American roads are taking on a more Italian look these days.
First, Fiat SpA of Italy returned to the U.S. with its tiny Fiat 500 cars after buying into Chrysler Corp. in 2009.
Now, carmaker Fiat is boosting sales of its luxury Maserati brand by adding a new, lower-priced, mid-sized Maserati to its lineup.
The new four door called the Ghibli has Italian flair, a Ferrari engine and a lower price tag than Maserati’s other models that are all priced above $100,000.
Starting manufacturer’s suggested retail price, including destination charge, for a 2014 Ghibli is $67,850. This is some $35,000 less than the starting retail price for a 2014 Maserati Quattroporte sedan.
As an aside, singer Miley Cyrus has a Quattroporte. But her Maserati was stolen during a recent break-in at her Hollywood Hills home, according to police reports.
Intriguingly, the lower-priced Ghibli in upper level S Q4 trim comes with the same 404-horsepower, twin-turbo V-6 that’s in the larger, base 2014 Quattroporte. This powerplant is capable of propelling the Ghibli from standstill to 60 miles per hour in just 4.7 seconds, according to Maserati. Other parts of the Ghibli also are from the Quattroporte, including much of the chassis and suspension.
So, car shoppers looking at the mid-size Porsche Panamera and Audi A7 luxury sports sedans have a new choice in their price range.
Specifically, the 2014 Panamera has a starting MSRP, including destination charge, of $79,095, while the 2014 Audi A7 has a starting retail price of $65,395. The Panamera, A7 and Ghibli all offer six-cylinder power and choice of rear- or all-wheel drive.
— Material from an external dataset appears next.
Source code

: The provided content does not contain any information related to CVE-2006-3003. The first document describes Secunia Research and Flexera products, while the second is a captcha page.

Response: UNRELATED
The Ghibli’s arrival in the States isn’t taking long to increase Maserati sales.
This calendar year through May, Maserati’s car sales are up 357 percent, from 979 in the five-month period last year to 4,475 in 2014.
In fact, after this month, Maserati’s cumulative 2014 car sales in the are likely to surpass its sales during all of calendar 2013.
Clearly, Ghibli buyers get a distinctive vehicle, not something ubiquitous like a BMW or Mercedes. Indeed, many casual observers did not recognize the Trident badge on the test Ghibli and did not know it was from Maserati.
And, because the tester was the uplevel Ghibli S Q4 with three portholes on each front fender, many observers could be easily fooled, unfortunately, into thinking it was a new Buick. Buick, after all, is more known in this country for portholes on their cars.
Some of this perception comes from the Ghibli styling, itself. It’s attractive and muscular looking, especially when wheel wells are filled with uplevel, 20-inch, alloy wheels. The proportions of the car are spot on and from the side, the Ghibli has a coupe-like appearance and conveys motion and sportiness.
Still, the thin headlamps and hood design are not unique and the generic-looking taillamps don’t differentiate the car.
The Ghibli interior has won praise from some auto critics but underwhelmed others because it doesn’t exude a tech personality.
The tester’s two-color dashboard — swathed in red above the instrument panel and glovebox but black atop the dashboard in the middle — looked great. Plus, this color combination, complete with red leather seats, set off the white exterior paint beautifully.
The front seats in the tester, by the way, were surprisingly comfortable for three-plus-hour trips, even if the firm ride can get tiring.
The Ghibli, even in uplevel trim, doesn’t have all the tech and features of competing luxury cars. For example, there is no blind spot monitor offered for the Ghibli.